Caracas y el desasosiego como rutina

El presidente venezolano, Nicolás Maduro (izq.) Y miembros del alto mando militar asisten a una ceremonia de honor militar en Caracas el 24 de mayo de 2018. / AFP PHOTO / Juan BARRETO
El presidente venezolano, Nicolás Maduro (izq.) Y miembros del alto mando militar asisten a una ceremonia de honor militar en Caracas el 24 de mayo de 2018. / AFP PHOTO / Juan BARRETO

 

En Venezuela la palabra cambio es más una urgencia vital que una noción política como en otras partes del mundo. Está detrás de cada esquina, en las conversaciones, en los deseos, en los ojos de quienes cuentan su historia. Lo es para esa gran mayoría de la sociedad que el pasado domingo decidió boicotear las elecciones como pedían las principales fuerzas del Frente Amplio o votar por Henri Falcón con la esperanza de expulsar a Nicolás Maduro del poder. Pero también, de manera distinta, lo es para todos los que se creyeron la fábula del enemigo exterior, de la guerra económica, los que a pesar de mantener una vaporosa fe en la llamada revolución quieren salir del desastre en el que los metió el régimen. Así lo reseña elpais.com

Por Francesco Manetto

En las elecciones ganaron los de siempre, los de siempre desde hace 20 años, que ya han comenzado a superarse a sí mismos.
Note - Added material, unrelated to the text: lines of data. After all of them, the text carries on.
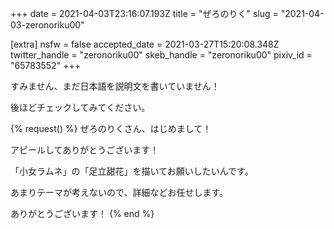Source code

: +++
date = 2021-04-03T23:16:07.193Z
title = "ぜろのりく"
slug = "2021-04-03-zeronoriku00"

[extra]
nsfw = false
accepted_date = 2021-03-27T15:20:08.348Z
twitter_handle = "zeronoriku00"
skeb_handle = "zeronoriku00"
pixiv_id = "65783552"
+++

すみません、まだ日本語を説明文を書いていません！

後ほどチェックしてみてください。

{% request() %}
ぜろのりくさん、はじめまして！

アピールしてありがとうございます！

「小女ラムネ」の「足立甜花」を描いてお願いしたいんです。

あまりテーマが考えないので、詳細などお任せします。

ありがとうございます！
{% end %}
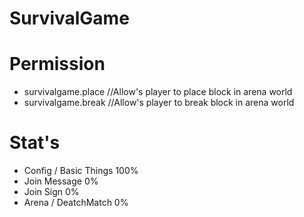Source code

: # SurvivalGame

# Permission
  - survivalgame.place //Allow's player to place block in arena world
  - survivalgame.break //Allow's player to break block in arena world


# Stat's

- Config / Basic Things 100%
- Join Message 0%
- Join Sign 0%
- Arena / DeatchMatch 0%

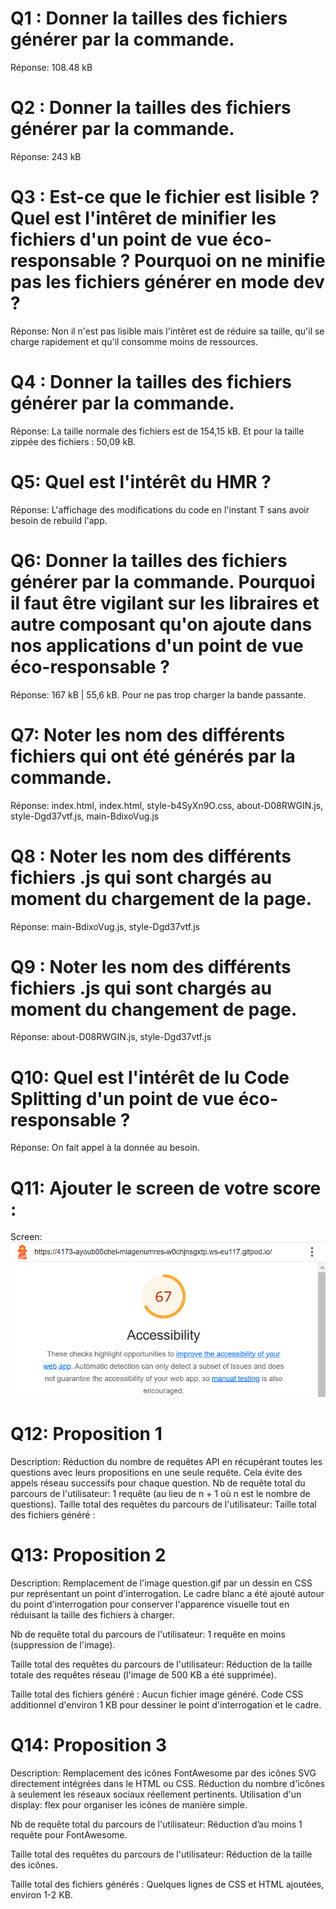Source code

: # Q1 : Donner la tailles des fichiers générer par la commande.
Réponse: 108.48 kB

# Q2 : Donner la tailles des fichiers générer par la commande.
Réponse: 243 kB

# Q3 : Est-ce que le fichier est lisible ? Quel est l'intêret de minifier les fichiers d'un point de vue éco-responsable ? Pourquoi on ne minifie pas les fichiers générer en mode dev ?
Réponse: Non il n'est pas lisible mais l'intêret est de réduire sa taille, qu'il se charge rapidement et qu'il consomme moins de ressources.

# Q4 : Donner la tailles des fichiers générer par la commande.
Réponse: La taille normale des fichiers est de 154,15 kB. Et pour la taille zippée des fichiers : 50,09 kB.

# Q5: Quel est l'intérêt du HMR ?
Réponse: L'affichage des modifications du code en l'instant T sans avoir besoin de rebuild l'app.

# Q6: Donner la tailles des fichiers générer par la commande. Pourquoi il faut être vigilant sur les libraires et autre composant qu'on ajoute dans nos applications d'un point de vue éco-responsable ?
Réponse: 167 kB | 55,6 kB. Pour ne pas trop charger la bande passante.

# Q7: Noter les nom des différents fichiers qui ont été générés par la commande.
Réponse: index.html, index.html, style-b4SyXn9O.css, about-D08RWGIN.js, style-Dgd37vtf.js, main-BdixoVug.js

# Q8 : Noter les nom des différents fichiers .js qui sont chargés au moment du chargement de la page.
Réponse: main-BdixoVug.js, style-Dgd37vtf.js

# Q9 : Noter les nom des différents fichiers .js qui sont chargés au moment du changement de page.
Réponse: about-D08RWGIN.js, style-Dgd37vtf.js


# Q10: Quel est l'intérêt de lu Code Splitting d'un point de vue éco-responsable ?
Réponse: On fait appel à la donnée au besoin.


# Q11: Ajouter le screen de votre score :
Screen: ![alt text](image.png)


# Q12:  Proposition 1
Description: Réduction du nombre de requêtes API en récupérant toutes les questions avec leurs propositions en une seule requête. Cela évite des appels réseau successifs pour chaque question.
Nb de requête total du parcours de l'utilisateur: 1 requête (au lieu de n + 1 où n est le nombre de questions).
Taille total des requêtes du parcours de l'utilisateur:
Taille total des fichiers généré :

# Q13:  Proposition 2
Description: Remplacement de l'image question.gif par un dessin en CSS pur représentant un point d'interrogation. Le cadre blanc a été ajouté autour du point d'interrogation pour conserver l'apparence visuelle tout en réduisant la taille des fichiers à charger.

Nb de requête total du parcours de l'utilisateur: 1 requête en moins (suppression de l'image).

Taille total des requêtes du parcours de l'utilisateur: Réduction de la taille totale des requêtes réseau (l'image de 500 KB a été supprimée).

Taille total des fichiers généré :  Aucun fichier image généré. Code CSS additionnel d'environ 1 KB pour dessiner le point d'interrogation et le cadre.

# Q14:  Proposition 3
Description: Remplacement des icônes FontAwesome par des icônes SVG directement intégrées dans le HTML ou CSS.
Réduction du nombre d'icônes à seulement les réseaux sociaux réellement pertinents.
Utilisation d'un display: flex pour organiser les icônes de manière simple.

Nb de requête total du parcours de l'utilisateur: Réduction d’au moins 1 requête pour FontAwesome.

Taille total des requêtes du parcours de l'utilisateur: Réduction de la taille des icônes.

Taille total des fichiers générés : Quelques lignes de CSS et HTML ajoutées, environ 1-2 KB.
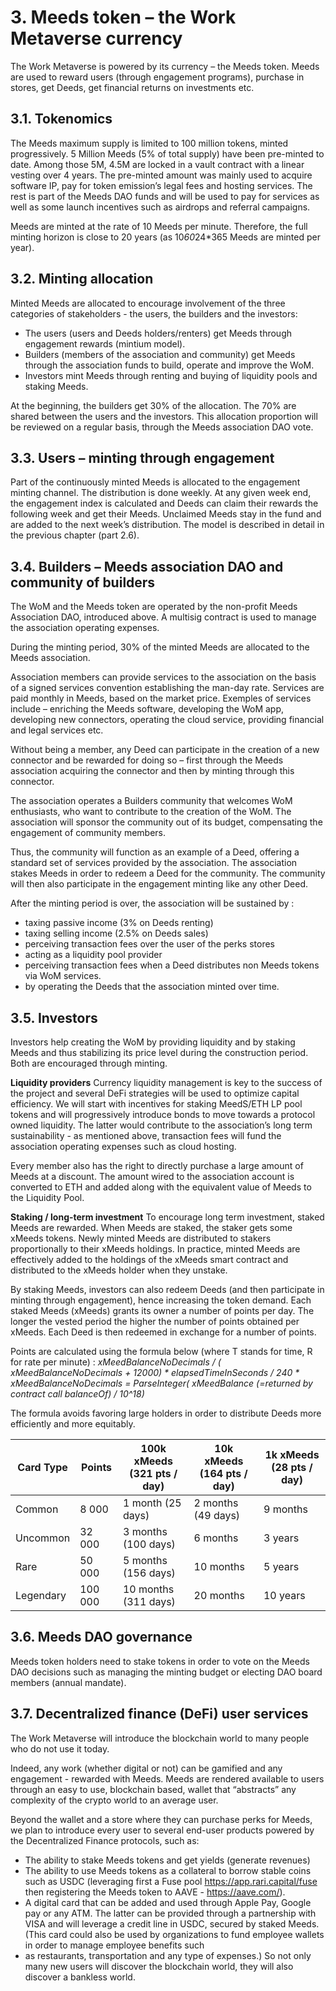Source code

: # 3. Meeds token – the Work Metaverse currency #

The Work Metaverse is powered by its currency – the Meeds token. Meeds are used to reward users (through engagement programs), purchase in stores, get Deeds, get financial returns on investments etc.

## 3.1. Tokenomics ##

The Meeds maximum supply is limited to 100 million tokens, minted progressively. 5 Million Meeds (5% of total supply) have been pre-minted to date. Among those 5M, 4.5M are locked in a vault contract with a linear vesting over 4 years.
The pre-minted amount was mainly used to acquire software IP, pay for token emission’s legal fees and hosting services. The rest is part of the Meeds DAO funds and will be used to pay for services as well as some launch incentives such as airdrops and referral campaigns.

Meeds are minted at the rate of 10 Meeds per minute. Therefore, the full minting horizon is close to 20 years (as 10*60*24*365 Meeds are minted per year).

## 3.2. Minting allocation ##

Minted Meeds are allocated to encourage involvement of the three categories of stakeholders - the users, the builders and the investors:
- The users (users and Deeds holders/renters) get Meeds through engagement
rewards (mintium model).
- Builders (members of the association and community) get Meeds through the
association funds to build, operate and improve the WoM.
- Investors mint Meeds through renting and buying of liquidity pools and staking
Meeds.

At the beginning, the builders get 30% of the allocation. The 70% are shared between the users and the investors. This allocation proportion will be reviewed on a regular basis, through the Meeds association DAO vote.

## 3.3. Users – minting through engagement ##

Part of the continuously minted Meeds is allocated to the engagement minting channel. The distribution is done weekly. At any given week end, the engagement index is calculated and Deeds can claim their rewards the following week and get their Meeds. Unclaimed Meeds stay in the fund and are added to the next week’s distribution.
The model is described in detail in the previous chapter (part 2.6).

## 3.4. Builders – Meeds association DAO and community of builders ##

The WoM and the Meeds token are operated by the non-profit Meeds Association DAO, introduced above. A multisig contract is used to manage the association operating expenses.

During the minting period, 30% of the minted Meeds are allocated to the Meeds association.

Association members can provide services to the association on the basis of a signed services convention establishing the man-day rate. Services are paid monthly in Meeds, based on the market price. Exemples of services include – enriching the Meeds software, developing the WoM app, developing new connectors, operating the cloud service, providing financial and legal services etc.

Without being a member, any Deed can participate in the creation of a new connector and be rewarded for doing so – first through the Meeds association acquiring the connector and then by minting through this connector.

The association operates a Builders community that welcomes WoM enthusiasts, who want to contribute to the creation of the WoM. The association will sponsor the community out of its budget, compensating the engagement of community members.

Thus, the community will function as an example of a Deed, offering a standard set of services provided by the association. The association stakes Meeds in order to redeem a Deed for the community. The community will then also participate in the engagement minting like any other Deed.

After the minting period is over, the association will be sustained by :
- taxing passive income (3% on Deeds renting)
- taxing selling income (2.5% on Deeds sales)
- perceiving transaction fees over the user of the perks stores
- acting as a liquidity pool provider
- perceiving transaction fees when a Deed distributes non Meeds tokens via WoM
services.
- by operating the Deeds that the association minted over time.


## 3.5. Investors ##

Investors help creating the WoM by providing liquidity and by staking Meeds and thus stabilizing its price level during the construction period. Both are encouraged through minting.

**Liquidity providers**
Currency liquidity management is key to the success of the project and several DeFi strategies will be used to optimize capital efficiency. We will start with incentives for staking MeedS/ETH LP pool tokens and will progressively introduce bonds to move towards a protocol owned liquidity. The latter would contribute to the association’s long term sustainability - as mentioned above, transaction fees will fund the association operating expenses such as cloud hosting.

Every member also has the right to directly purchase a large amount of Meeds at a discount. The amount wired to the association account is converted to ETH and added along with the equivalent value of Meeds to the Liquidity Pool.

**Staking / long-term investment**
To encourage long term investment, staked Meeds are rewarded. When Meeds are staked, the staker gets some xMeeds tokens. Newly minted Meeds are distributed to stakers proportionally to their xMeeds holdings. In practice, minted Meeds are effectively added to the holdings of the xMeeds smart contract and distributed to the xMeeds holder when they unstake.

By staking Meeds, investors can also redeem Deeds (and then participate in minting through engagement), hence increasing the token demand. Each staked Meeds (xMeeds) grants its owner a number of points per day. The longer the vested period the higher the number of points obtained per xMeeds. Each Deed is then redeemed in exchange for a number of points.

Points are calculated using the formula below (where T stands for time, R for rate per
minute) :
_xMeedBalanceNoDecimals / ( xMeedBalanceNoDecimals + 12000) * elapsedTimeInSeconds / 240 * xMeedBalanceNoDecimals = ParseInteger( xMeedBalance (=returned by contract call balanceOf) /
10^18)_

The formula avoids favoring large holders in order to distribute Deeds more efficiently and more equitably.

| Card Type | Points | 100k xMeeds (321 pts / day) | 10k xMeeds (164 pts / day) | 1k xMeeds (28 pts / day) |
| --- | --- | --- | --- | --- |
| Common | 8 000 | 1 month (25 days) |  2 months (49 days) | 9 months |
| Uncommon | 32 000 | 3 months (100 days) | 6 months | 3 years |
| Rare | 50 000 | 5 months (156 days) | 10 months | 5 years |
| Legendary | 100 000 | 10 months (311 days) | 20 months | 10 years |

## 3.6. Meeds DAO governance ##

Meeds token holders need to stake tokens in order to vote on the Meeds DAO decisions such as managing the minting budget or electing DAO board members (annual mandate).

## 3.7. Decentralized finance (DeFi) user services ##

The Work Metaverse will introduce the blockchain world to many people who do not use it today.

Indeed, any work (whether digital or not) can be gamified and any engagement - rewarded with Meeds. Meeds are rendered available to users through an easy to use, blockchain based, wallet that “abstracts” any complexity of the crypto world to an average user.

Beyond the wallet and a store where they can purchase perks for Meeds, we plan to introduce every user to several end-user products powered by the Decentralized Finance protocols, such as:
* The ability to stake Meeds tokens and get yields (generate revenues)
* The ability to use Meeds tokens as a collateral to borrow stable coins such as USDC (leveraging first a Fuse pool https://app.rari.capital/fuse then registering the Meeds token to AAVE - https://aave.com/).
* A digital card that can be added and used through Apple Pay, Google pay or any ATM. The latter can be provided through a partnership with VISA and will leverage a credit line in USDC, secured by staked Meeds. (This card could also be used by organizations to fund employee wallets in order to manage employee benefits such
* as restaurants, transportation and any type of expenses.)
So not only many new users will discover the blockchain world, they will also discover a
bankless world.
Han pasado del chavismo a una suerte de poschavismo. Del “todo por el pueblo” al control del pueblo. El presidente estrenó su nuevo mandato, que se prolongará hasta 2025, con nuevas condenas internacionales y algunos gestos cosméticos que ya vienen siendo habituales después de una votación. Excarceló a 11 directivos de Banesco, la principal entidad privada del país, detenidos desde principios de mayo. Quizá anuncie ahora más liberaciones de presos políticos. Pero también amenazó a líderes opositores, expulsó al principal diplomático de Estados Unidos, detuvo a militares e intensificó el acoso a la prensa.

Lo que ocurra a los venezolanos está supeditado a los designios del régimen y de su traducción parlamentaria, la Asamblea Nacional Constituyente. Sin embargo, los castigos, las broncas, la delirante política monetaria e incluso los gestos de generosidad o las cesiones dependen, en última instancia, de una persona, de Maduro. Este es el horizonte que, a falta de un colapso o una reactivación de la iniciativa de la oposición, contempla la población. Lo ven con gafas distintas las varias almas de la oposición y los militantes chavistas. Pero el paisaje es el mismo.